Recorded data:
- Opening Delimiter -

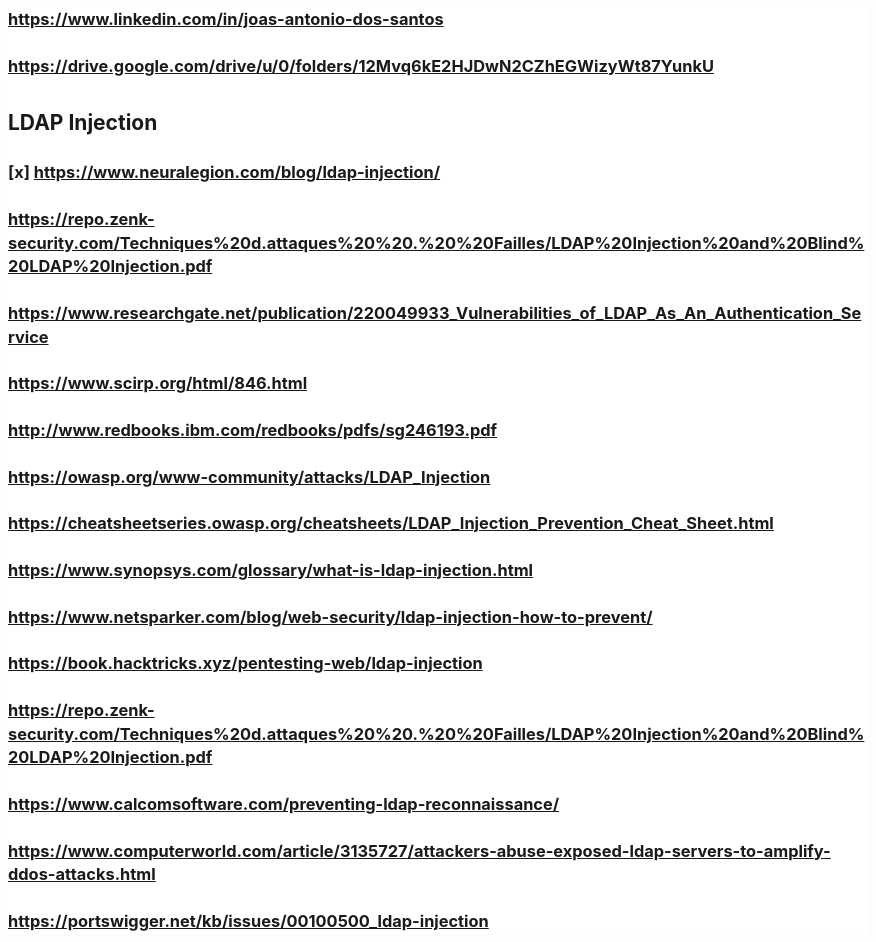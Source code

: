### https://www.linkedin.com/in/joas-antonio-dos-santos

### https://drive.google.com/drive/u/0/folders/12Mvq6kE2HJDwN2CZhEGWizyWt87YunkU

## LDAP Injection

### [x] https://www.neuralegion.com/blog/ldap-injection/

### https://repo.zenk-security.com/Techniques%20d.attaques%20%20.%20%20Failles/LDAP%20Injection%20and%20Blind%20LDAP%20Injection.pdf

### https://www.researchgate.net/publication/220049933_Vulnerabilities_of_LDAP_As_An_Authentication_Service

### https://www.scirp.org/html/846.html

### http://www.redbooks.ibm.com/redbooks/pdfs/sg246193.pdf

### https://owasp.org/www-community/attacks/LDAP_Injection

### https://cheatsheetseries.owasp.org/cheatsheets/LDAP_Injection_Prevention_Cheat_Sheet.html

### https://www.synopsys.com/glossary/what-is-ldap-injection.html

### https://www.netsparker.com/blog/web-security/ldap-injection-how-to-prevent/

### https://book.hacktricks.xyz/pentesting-web/ldap-injection

### https://repo.zenk-security.com/Techniques%20d.attaques%20%20.%20%20Failles/LDAP%20Injection%20and%20Blind%20LDAP%20Injection.pdf

### https://www.calcomsoftware.com/preventing-ldap-reconnaissance/

### https://www.computerworld.com/article/3135727/attackers-abuse-exposed-ldap-servers-to-amplify-ddos-attacks.html

### https://portswigger.net/kb/issues/00100500_ldap-injection
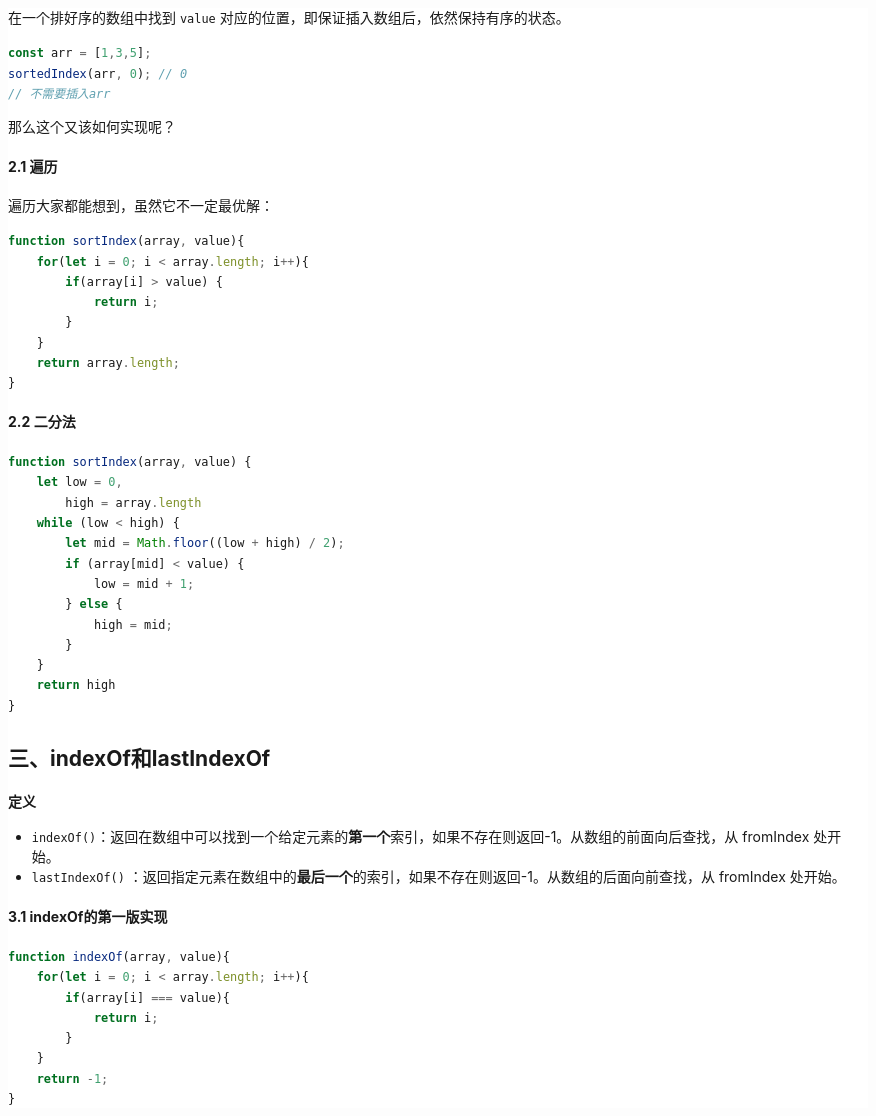 在一个排好序的数组中找到 `value` 对应的位置，即保证插入数组后，依然保持有序的状态。

```js
const arr = [1,3,5];
sortedIndex(arr, 0); // 0
// 不需要插入arr
```

那么这个又该如何实现呢？

#### 2.1 遍历

遍历大家都能想到，虽然它不一定最优解：

```js
function sortIndex(array, value){
    for(let i = 0; i < array.length; i++){
        if(array[i] > value) {
            return i;
        }
    }
    return array.length;
}
```

#### 2.2 二分法

```js
function sortIndex(array, value) {
    let low = 0,
        high = array.length
    while (low < high) {
        let mid = Math.floor((low + high) / 2);
        if (array[mid] < value) {
            low = mid + 1;
        } else {
            high = mid;
        }
    }
    return high
}
```

## 三、indexOf和lastIndexOf

**定义**

* `indexOf()`：返回在数组中可以找到一个给定元素的**第一个**索引，如果不存在则返回-1。从数组的前面向后查找，从 fromIndex 处开始。
* `lastIndexOf()` ：返回指定元素在数组中的**最后一个**的索引，如果不存在则返回-1。从数组的后面向前查找，从 fromIndex 处开始。

#### 3.1 indexOf的第一版实现

```js
function indexOf(array, value){
    for(let i = 0; i < array.length; i++){
        if(array[i] === value){
            return i;
        }
    }
    return -1;
}
```
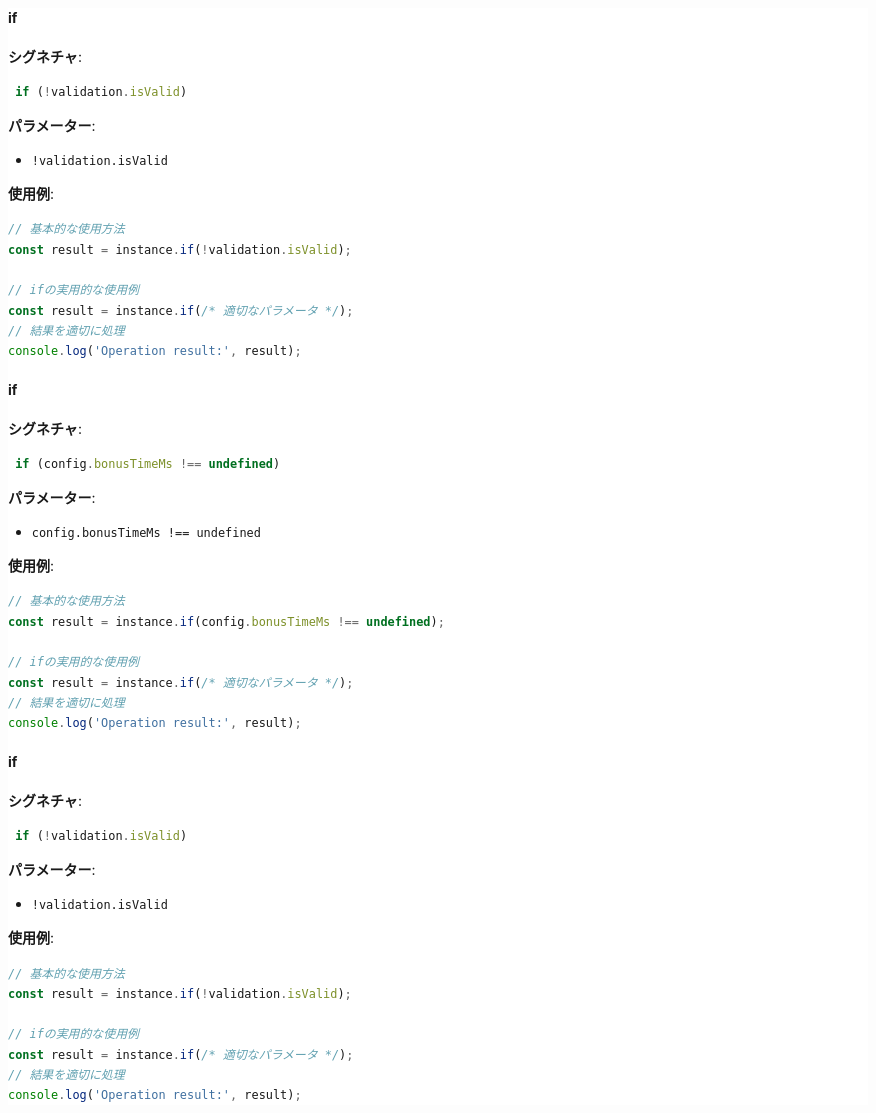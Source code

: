 #### if

**シグネチャ**:
```javascript
 if (!validation.isValid)
```

**パラメーター**:
- `!validation.isValid`

**使用例**:
```javascript
// 基本的な使用方法
const result = instance.if(!validation.isValid);

// ifの実用的な使用例
const result = instance.if(/* 適切なパラメータ */);
// 結果を適切に処理
console.log('Operation result:', result);
```

#### if

**シグネチャ**:
```javascript
 if (config.bonusTimeMs !== undefined)
```

**パラメーター**:
- `config.bonusTimeMs !== undefined`

**使用例**:
```javascript
// 基本的な使用方法
const result = instance.if(config.bonusTimeMs !== undefined);

// ifの実用的な使用例
const result = instance.if(/* 適切なパラメータ */);
// 結果を適切に処理
console.log('Operation result:', result);
```

#### if

**シグネチャ**:
```javascript
 if (!validation.isValid)
```

**パラメーター**:
- `!validation.isValid`

**使用例**:
```javascript
// 基本的な使用方法
const result = instance.if(!validation.isValid);

// ifの実用的な使用例
const result = instance.if(/* 適切なパラメータ */);
// 結果を適切に処理
console.log('Operation result:', result);
```
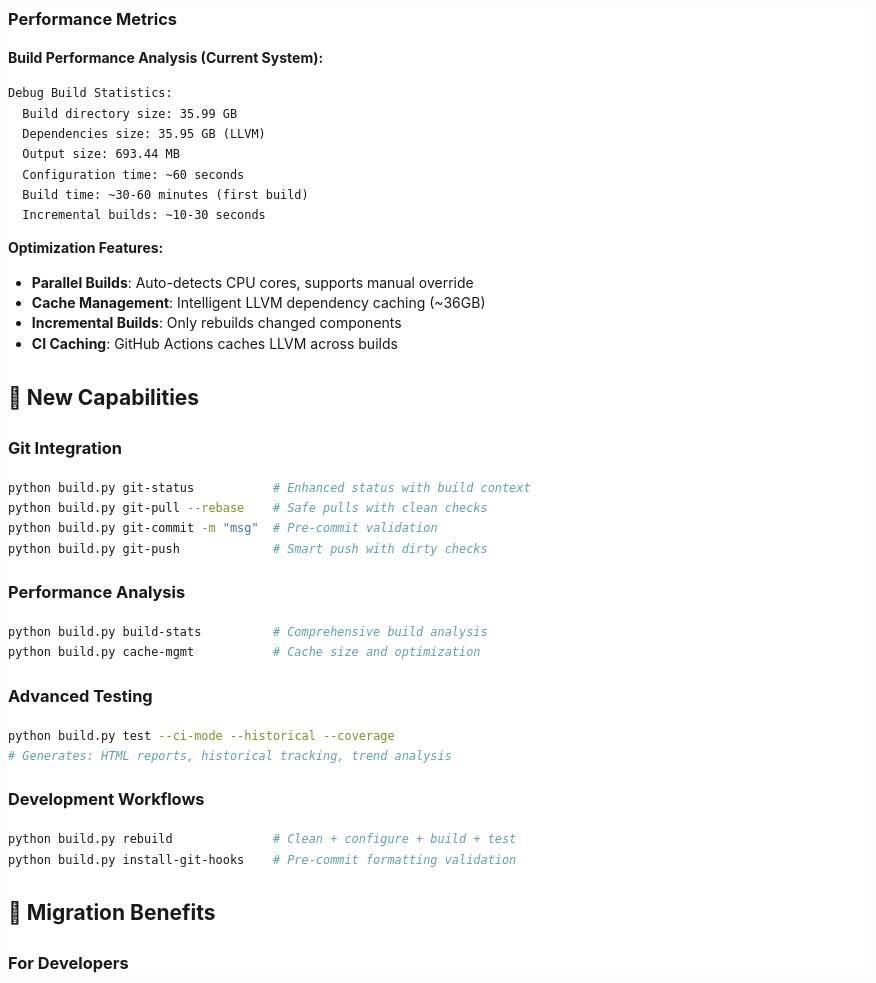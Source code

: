 ### Performance Metrics

**Build Performance Analysis (Current System):**
```
Debug Build Statistics:
  Build directory size: 35.99 GB
  Dependencies size: 35.95 GB (LLVM)
  Output size: 693.44 MB
  Configuration time: ~60 seconds
  Build time: ~30-60 minutes (first build)
  Incremental builds: ~10-30 seconds
```

**Optimization Features:**
- **Parallel Builds**: Auto-detects CPU cores, supports manual override
- **Cache Management**: Intelligent LLVM dependency caching (~36GB)
- **Incremental Builds**: Only rebuilds changed components
- **CI Caching**: GitHub Actions caches LLVM across builds

## 🚀 New Capabilities

### Git Integration
```bash
python build.py git-status           # Enhanced status with build context
python build.py git-pull --rebase    # Safe pulls with clean checks
python build.py git-commit -m "msg"  # Pre-commit validation
python build.py git-push             # Smart push with dirty checks
```

### Performance Analysis
```bash
python build.py build-stats          # Comprehensive build analysis
python build.py cache-mgmt           # Cache size and optimization
```

### Advanced Testing
```bash
python build.py test --ci-mode --historical --coverage
# Generates: HTML reports, historical tracking, trend analysis
```

### Development Workflows
```bash
python build.py rebuild              # Clean + configure + build + test
python build.py install-git-hooks    # Pre-commit formatting validation
```

## 🔄 Migration Benefits

### For Developers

- Closing Delimiter -

Only the number is wanted: how many lines in the entries above include the word "blog"?

2